Mike Conklin '69, longtime Chicago Tribune columnist and writer, and president of the Alumni Board of Directors: "The news of the assassination hit the campus like a lightning bolt. That spring had been the most politicized, acrimonious term you could image on the Hilltop. The students were sharply divided on Vietnam-and I mean sharply divided-to begin with. There had been nasty confrontations and highly-charged, polarized programs and convocations. A bunch of us were out stumping for Gene McCarthy on weekends in primaries in Wisconsin and Nebraska, and everyone was stunned when we heard of the shooting in Memphis. As I recall, there was a convocation that night. A lot of us tried to get into the minds of the black students and commiserate with them as best we could. Those of us involved in the McCarthy campaign tried to figure out how this would impact our effort, but most of us felt it was that much more proof of a need for change in the system. It was very disturbing to read of the rioting that had taken place in Chicago after his death."
Joe Gebhardt '68, a DC-area lawyer, was one of the outspoken student leaders on campus."Students gathered on the Orange Carpet informally that evening and over the next few days to talk about it and share each other's concern and pain about it. There were a number of very concerned students, and the Orange Carpet was pretty full with 20 to 50 students at a time. What everyone really felt was shock. It was totally unexpected. Dr. King was considered a great figure; he had been a Nobel Peace Prize winner. I don't think anyone anticipated that he would be assassinated. It was felt that the Nobel Prize had given him respectability and protection. A number of students who admired his work met for about three days or more.
"I found out about it just before running the laundry concession at Merner Hall that night. I had a lot of friends in Merner Hall. When they came in to get their laundry I would say, 'Have you heard that Dr. King was shot?' Most of the students expressed shock and were quite upset and concerned about it. And Merner Hall was mainly athletes and rowdy souls, and that group was touched by it.
"I'm in Washington, D.C., a few miles away from the Pentagon. The main part of my law practice is representing federal employees in employment cases. I have a client in a building across the parking lot from the Pentagon who saw it happen. A number of clients lost friends on that plane. A lot of the people who died in Washington were civilian government employees. Terrorism has really affected us here. While they are going about their business here, a lot of people are really upset. The war effort is somewhat upsetting, too. But there is a lot of residual fear and concern about the terrorism. Many of us feel that the plane that went down in Pennsylvania was destined for here."

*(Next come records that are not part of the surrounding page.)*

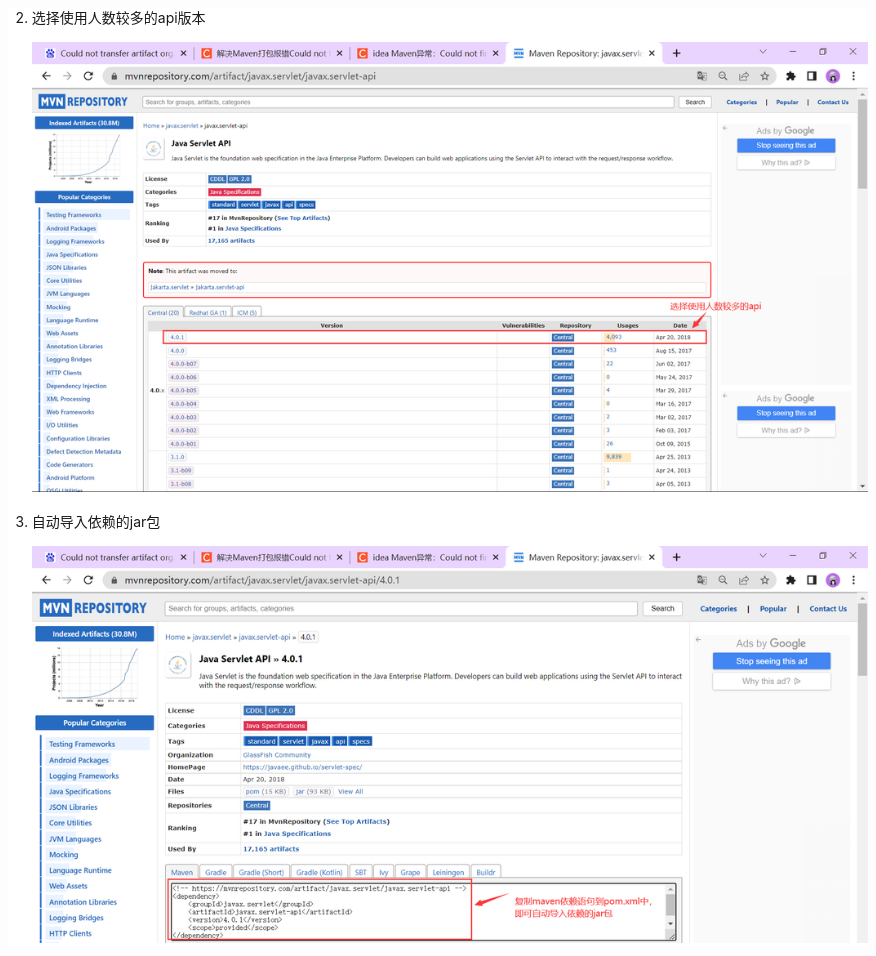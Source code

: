 2. 选择使用人数较多的api版本

   ![](pictures/环境配置过程中出现的问题/选择使用人数较多的api.png)

3. 自动导入依赖的jar包

   ![](pictures/环境配置过程中出现的问题/自动导入依赖的jar包.png)

##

Richard Barrett '71, an African-American now working in juvenile corrections in Minneapolis: "The assassination of Martin Luther King was not a great momentous occasion on campus because Cornell was an isolated environment. We were still in the post-Eisenhower era of good manners. We were aware of reactions around the country. There weren't, of course, many black students there at the time. The death certainly did accelerate people's consciousness and awareness of the larger world. And it certainly set up the fall of 1968 when more students came in and students began to be a lot more activist-oriented. That culminated in the Old Sem incident."